Note:Special handling is also included for Honeywell Plantscape servers, as several customers have had difficulty in getting server-level failover to work properly with these servers. The /HWPS flag tells the interface to failover when it receives an error code of 0xE00483FD or 0xE00483FC on any tag.

The following table lists the command-line parameters used to control server-level failover. The next sections explain how to configure the interface for each of the cases above, using these parameters, and how to use the timing parameters to get the least data loss with the most reliability.

Parameter / Description
/BACKUP / The name and location of the backup OPC server
/CS / The string tag into which should be written the name of the currently active server.
/FT / The number of seconds to try to connect, before switching to the backup server.
/NI / The number of interfaces running on this node.
/SW / The number of seconds to wait for RUNNING state, before switching to the backup server.
/WD / Watchdog tag specifications.
/WQ / Fail over if watchdog tag has bad quality or any error.
/WS / Fail over if the server leaves the RUNNING state.

Server-Level Failover Options using ICU Control

Backup OPC Server Node Name– The name or IP address of the backup OPC Server Node (/BACKUP);
List Servers – This button when click get a list of OPC Server Names from system found in the Backup OPC Server Node Name field. It populates the Backup OPC Server Name dropdown list.
Backup OPC Server Name– The registered name of the backup OPC Server on the above node (/BACKUP);
Number of Interfaces on this Node– The count of how many instances of the OPC DA interface are running on this node (/NI=#);
Switch to Backup Delay (sec)– The number of seconds to try to connect, before switching to the backup server (/FT=#);
Wait for RUNNINGState (sec)– The number of seconds to wait for RUNNING status, before switching to the backup server (/SW=#);
Current Active Server Tag– The string tag into which should be written the name of the currently active server (/CS=tag);
Primary Server Watchdog Tag– Watchdog tag for the Primary Server (/WD1=tag);
Backup Server Watchdog Tag– Watchdog tag for the Backup Server (/WD2=tag);
Multiple Watchdog Tag Trigger Sum– When using multiple watchdog tags, failover will be triggered if the sum of the value of these tags drops below the value entered in this box (/WD=#);
Maximum number of Tags which can have Bad Quality or Any Error without triggering Failover: -- (/WQ=#) Trigger a failover if more than # number of watchdog tags have Bad Quality or Any Error. If one watchdog tag is configured set /wq=0. If more than one watchdog tag is configured, then # can be set from 0 to the number of watchdog tags configured minus 1.
Failover if Server Leaves RUNNING State– (/WS=1).

OPC DA Interface Failover Manual1

Server-Level Failover Configurations

These are the server-level failover options supported by the interface. This section does not deal with timing of failover at all, only with how failover is triggered. Please see the next section for timing considerations.

Inactive Server Doesnot Allow Connections

This is the easiest to configure, using the /BACKUP parameter to provide the name of the other OPC server. If the interface cannot connect to one server, it will try the other one. The selection of which server is active is completely managed by the servers.
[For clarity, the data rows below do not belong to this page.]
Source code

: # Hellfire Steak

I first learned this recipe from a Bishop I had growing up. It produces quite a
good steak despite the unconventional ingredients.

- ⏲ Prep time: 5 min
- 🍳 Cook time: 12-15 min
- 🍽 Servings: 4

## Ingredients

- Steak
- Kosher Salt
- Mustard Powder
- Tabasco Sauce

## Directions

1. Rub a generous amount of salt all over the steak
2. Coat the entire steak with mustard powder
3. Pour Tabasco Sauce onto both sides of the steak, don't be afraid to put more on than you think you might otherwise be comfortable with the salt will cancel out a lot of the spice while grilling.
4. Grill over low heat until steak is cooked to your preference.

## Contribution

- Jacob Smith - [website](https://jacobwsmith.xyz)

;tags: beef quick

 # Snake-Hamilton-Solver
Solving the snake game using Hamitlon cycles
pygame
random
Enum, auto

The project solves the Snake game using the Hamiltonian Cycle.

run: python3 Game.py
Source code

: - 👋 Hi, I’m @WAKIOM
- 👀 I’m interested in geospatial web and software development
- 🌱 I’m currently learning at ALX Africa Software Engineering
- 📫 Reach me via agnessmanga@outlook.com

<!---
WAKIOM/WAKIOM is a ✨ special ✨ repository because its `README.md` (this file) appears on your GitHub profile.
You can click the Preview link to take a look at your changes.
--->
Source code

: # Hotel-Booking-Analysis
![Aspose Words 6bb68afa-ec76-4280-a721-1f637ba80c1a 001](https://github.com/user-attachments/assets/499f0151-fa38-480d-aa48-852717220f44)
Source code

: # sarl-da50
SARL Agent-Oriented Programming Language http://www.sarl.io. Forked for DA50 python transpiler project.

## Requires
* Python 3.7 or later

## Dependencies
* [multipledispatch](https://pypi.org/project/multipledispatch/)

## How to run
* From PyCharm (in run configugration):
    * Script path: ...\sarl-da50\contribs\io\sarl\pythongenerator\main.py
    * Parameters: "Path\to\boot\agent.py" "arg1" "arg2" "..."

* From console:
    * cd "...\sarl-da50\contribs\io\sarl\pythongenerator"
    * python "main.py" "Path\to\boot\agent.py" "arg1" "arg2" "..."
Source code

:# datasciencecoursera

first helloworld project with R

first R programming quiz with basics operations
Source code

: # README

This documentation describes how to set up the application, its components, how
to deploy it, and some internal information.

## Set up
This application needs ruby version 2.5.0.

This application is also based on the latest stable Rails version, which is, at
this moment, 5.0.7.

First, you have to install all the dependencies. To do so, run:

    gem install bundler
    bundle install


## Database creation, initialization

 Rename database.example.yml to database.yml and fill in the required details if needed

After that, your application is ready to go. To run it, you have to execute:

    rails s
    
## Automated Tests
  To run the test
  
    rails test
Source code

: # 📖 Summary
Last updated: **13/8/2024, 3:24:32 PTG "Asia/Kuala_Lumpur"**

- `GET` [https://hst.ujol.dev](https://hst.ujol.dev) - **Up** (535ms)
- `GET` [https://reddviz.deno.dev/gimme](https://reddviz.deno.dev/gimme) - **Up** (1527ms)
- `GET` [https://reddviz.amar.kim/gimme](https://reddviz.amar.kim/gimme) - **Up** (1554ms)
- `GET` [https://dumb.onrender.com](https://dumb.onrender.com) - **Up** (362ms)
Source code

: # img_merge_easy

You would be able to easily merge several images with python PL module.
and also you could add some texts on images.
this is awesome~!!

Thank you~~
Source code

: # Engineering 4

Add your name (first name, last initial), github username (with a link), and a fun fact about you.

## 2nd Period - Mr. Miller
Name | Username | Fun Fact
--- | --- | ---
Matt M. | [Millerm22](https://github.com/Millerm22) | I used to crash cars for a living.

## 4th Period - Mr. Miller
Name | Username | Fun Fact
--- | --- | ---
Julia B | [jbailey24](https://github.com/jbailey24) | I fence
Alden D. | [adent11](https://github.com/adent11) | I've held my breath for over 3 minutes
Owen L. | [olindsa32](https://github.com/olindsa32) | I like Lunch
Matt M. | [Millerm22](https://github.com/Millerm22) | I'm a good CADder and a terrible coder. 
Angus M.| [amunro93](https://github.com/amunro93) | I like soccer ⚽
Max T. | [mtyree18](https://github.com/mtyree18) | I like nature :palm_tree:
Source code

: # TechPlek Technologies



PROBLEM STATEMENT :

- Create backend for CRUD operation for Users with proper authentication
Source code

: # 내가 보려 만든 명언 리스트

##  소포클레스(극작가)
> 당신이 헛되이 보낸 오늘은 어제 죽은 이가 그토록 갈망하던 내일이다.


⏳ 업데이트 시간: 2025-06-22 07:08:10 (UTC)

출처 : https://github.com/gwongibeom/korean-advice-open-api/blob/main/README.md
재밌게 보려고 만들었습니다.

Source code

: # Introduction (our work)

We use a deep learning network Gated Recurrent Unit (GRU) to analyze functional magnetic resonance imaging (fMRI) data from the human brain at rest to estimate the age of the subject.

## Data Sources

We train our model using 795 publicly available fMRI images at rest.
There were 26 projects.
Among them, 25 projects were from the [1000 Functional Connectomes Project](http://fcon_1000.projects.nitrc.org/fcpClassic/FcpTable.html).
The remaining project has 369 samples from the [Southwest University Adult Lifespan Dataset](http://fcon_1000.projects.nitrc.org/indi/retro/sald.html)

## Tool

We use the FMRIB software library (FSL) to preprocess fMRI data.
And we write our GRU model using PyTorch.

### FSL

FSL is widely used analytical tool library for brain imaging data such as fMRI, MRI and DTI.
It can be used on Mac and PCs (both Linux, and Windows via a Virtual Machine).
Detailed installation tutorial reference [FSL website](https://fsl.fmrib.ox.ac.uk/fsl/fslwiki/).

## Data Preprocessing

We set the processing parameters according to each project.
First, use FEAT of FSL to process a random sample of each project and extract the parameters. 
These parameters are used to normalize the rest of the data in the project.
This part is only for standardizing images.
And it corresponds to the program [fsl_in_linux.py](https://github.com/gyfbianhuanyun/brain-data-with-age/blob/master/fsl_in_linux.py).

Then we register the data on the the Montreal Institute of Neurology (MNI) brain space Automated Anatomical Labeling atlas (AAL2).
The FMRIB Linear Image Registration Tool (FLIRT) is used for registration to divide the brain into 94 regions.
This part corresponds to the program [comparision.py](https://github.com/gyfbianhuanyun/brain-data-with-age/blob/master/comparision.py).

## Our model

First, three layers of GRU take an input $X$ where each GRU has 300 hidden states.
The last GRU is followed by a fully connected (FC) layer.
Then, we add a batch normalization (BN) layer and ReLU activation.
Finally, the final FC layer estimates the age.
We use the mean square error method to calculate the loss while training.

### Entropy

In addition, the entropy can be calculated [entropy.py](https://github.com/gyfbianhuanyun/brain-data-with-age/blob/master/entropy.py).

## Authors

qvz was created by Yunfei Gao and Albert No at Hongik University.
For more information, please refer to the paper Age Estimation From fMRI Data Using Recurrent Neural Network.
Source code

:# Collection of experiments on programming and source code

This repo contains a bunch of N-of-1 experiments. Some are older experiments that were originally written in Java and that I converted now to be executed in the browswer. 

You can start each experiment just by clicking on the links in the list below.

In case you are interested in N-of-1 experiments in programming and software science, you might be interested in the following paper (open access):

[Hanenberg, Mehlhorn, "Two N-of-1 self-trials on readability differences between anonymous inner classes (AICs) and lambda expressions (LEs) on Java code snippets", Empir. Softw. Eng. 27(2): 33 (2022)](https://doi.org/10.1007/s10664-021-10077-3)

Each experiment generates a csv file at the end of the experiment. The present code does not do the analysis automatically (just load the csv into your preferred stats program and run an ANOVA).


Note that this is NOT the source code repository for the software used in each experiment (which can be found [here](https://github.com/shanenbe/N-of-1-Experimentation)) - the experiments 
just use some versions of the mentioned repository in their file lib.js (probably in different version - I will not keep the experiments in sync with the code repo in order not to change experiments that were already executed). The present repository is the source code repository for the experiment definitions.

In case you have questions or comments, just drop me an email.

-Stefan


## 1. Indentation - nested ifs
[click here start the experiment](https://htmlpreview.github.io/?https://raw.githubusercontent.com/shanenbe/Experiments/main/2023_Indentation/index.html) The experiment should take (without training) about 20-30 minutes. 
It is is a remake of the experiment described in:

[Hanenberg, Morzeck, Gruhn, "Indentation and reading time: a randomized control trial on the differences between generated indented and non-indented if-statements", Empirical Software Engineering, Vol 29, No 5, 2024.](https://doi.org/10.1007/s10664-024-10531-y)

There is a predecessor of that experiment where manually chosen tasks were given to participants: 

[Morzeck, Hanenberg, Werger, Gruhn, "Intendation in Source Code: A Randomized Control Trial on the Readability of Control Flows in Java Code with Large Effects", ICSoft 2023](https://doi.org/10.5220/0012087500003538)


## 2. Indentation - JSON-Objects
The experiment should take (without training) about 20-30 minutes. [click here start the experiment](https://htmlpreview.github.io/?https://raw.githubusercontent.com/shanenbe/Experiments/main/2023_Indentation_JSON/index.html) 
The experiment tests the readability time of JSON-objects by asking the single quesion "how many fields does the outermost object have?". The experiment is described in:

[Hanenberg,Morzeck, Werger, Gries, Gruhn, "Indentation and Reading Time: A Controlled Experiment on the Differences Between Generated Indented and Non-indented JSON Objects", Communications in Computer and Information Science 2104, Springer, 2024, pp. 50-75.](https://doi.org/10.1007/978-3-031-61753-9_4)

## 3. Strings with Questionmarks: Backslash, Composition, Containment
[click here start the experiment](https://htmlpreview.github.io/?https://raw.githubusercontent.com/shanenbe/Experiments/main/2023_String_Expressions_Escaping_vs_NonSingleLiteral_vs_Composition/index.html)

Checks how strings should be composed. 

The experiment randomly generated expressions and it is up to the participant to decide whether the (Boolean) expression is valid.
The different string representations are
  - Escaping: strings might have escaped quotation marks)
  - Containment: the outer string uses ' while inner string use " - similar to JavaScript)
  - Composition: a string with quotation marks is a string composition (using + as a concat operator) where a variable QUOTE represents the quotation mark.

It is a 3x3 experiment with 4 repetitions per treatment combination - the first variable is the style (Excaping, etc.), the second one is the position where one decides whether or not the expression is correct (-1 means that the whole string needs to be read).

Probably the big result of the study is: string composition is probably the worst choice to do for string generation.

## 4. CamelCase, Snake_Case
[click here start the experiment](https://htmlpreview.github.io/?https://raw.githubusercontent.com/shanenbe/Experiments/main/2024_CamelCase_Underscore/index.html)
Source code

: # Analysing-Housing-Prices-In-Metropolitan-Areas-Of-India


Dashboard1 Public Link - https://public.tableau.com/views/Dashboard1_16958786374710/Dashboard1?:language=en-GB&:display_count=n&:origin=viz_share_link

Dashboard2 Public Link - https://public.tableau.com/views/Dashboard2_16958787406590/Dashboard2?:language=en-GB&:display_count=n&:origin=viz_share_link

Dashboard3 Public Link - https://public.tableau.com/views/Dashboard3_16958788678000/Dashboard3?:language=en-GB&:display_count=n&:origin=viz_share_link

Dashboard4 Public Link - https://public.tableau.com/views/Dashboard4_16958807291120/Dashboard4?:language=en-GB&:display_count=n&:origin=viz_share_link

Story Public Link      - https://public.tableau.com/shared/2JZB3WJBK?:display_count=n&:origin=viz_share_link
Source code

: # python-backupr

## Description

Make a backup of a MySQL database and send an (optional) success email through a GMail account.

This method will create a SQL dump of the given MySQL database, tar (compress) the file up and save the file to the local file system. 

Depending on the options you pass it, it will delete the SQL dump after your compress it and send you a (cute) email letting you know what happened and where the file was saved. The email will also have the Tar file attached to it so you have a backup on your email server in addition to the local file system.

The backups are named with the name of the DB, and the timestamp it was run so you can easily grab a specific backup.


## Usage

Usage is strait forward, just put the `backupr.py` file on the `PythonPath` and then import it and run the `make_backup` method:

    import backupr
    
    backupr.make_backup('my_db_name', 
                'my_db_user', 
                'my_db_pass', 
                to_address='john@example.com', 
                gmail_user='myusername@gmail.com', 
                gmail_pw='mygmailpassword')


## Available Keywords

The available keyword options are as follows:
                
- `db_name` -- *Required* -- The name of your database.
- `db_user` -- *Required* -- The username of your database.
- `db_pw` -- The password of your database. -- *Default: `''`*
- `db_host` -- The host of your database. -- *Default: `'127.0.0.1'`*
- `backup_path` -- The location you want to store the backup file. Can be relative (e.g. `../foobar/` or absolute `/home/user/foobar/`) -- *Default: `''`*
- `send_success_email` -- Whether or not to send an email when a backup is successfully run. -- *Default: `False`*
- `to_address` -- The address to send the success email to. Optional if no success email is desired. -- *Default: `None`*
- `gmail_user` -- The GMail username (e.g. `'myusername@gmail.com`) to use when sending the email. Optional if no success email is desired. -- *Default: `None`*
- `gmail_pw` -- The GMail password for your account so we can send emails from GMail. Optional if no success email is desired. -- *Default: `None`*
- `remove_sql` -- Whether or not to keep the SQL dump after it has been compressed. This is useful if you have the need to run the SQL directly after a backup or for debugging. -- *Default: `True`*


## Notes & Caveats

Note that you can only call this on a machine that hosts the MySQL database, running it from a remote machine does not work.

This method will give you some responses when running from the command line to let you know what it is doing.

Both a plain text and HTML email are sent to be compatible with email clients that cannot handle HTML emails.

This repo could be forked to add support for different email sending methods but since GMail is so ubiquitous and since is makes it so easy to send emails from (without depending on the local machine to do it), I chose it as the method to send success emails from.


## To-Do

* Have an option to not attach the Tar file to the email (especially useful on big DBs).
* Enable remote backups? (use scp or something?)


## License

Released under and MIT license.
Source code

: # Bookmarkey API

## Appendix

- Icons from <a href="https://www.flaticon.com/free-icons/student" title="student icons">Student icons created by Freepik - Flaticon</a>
/SERVER=OSI.DA.1 /BACKUP=othernode::OSI.DA.1

Inactive Server Leaves OPC_STATUS_RUNNING State

This is controlled by using the /WS parameter. Once the interface is connected to a server and collecting data, the server’s state is checked every 30 seconds. With the /WS flag set, if the server leaves the RUNNING state, the interface will disconnect from the current server and try to connect to the other server.

/WS=1

Inactive Server sets Quality to BAD

Some servers only indicate that they are not the active server by setting the quality of some or all of their items to BAD. This can be used to trigger the failover of the interface to the other server, but the quality of the tag being used for a watchdog must be bad only when the interface should failover.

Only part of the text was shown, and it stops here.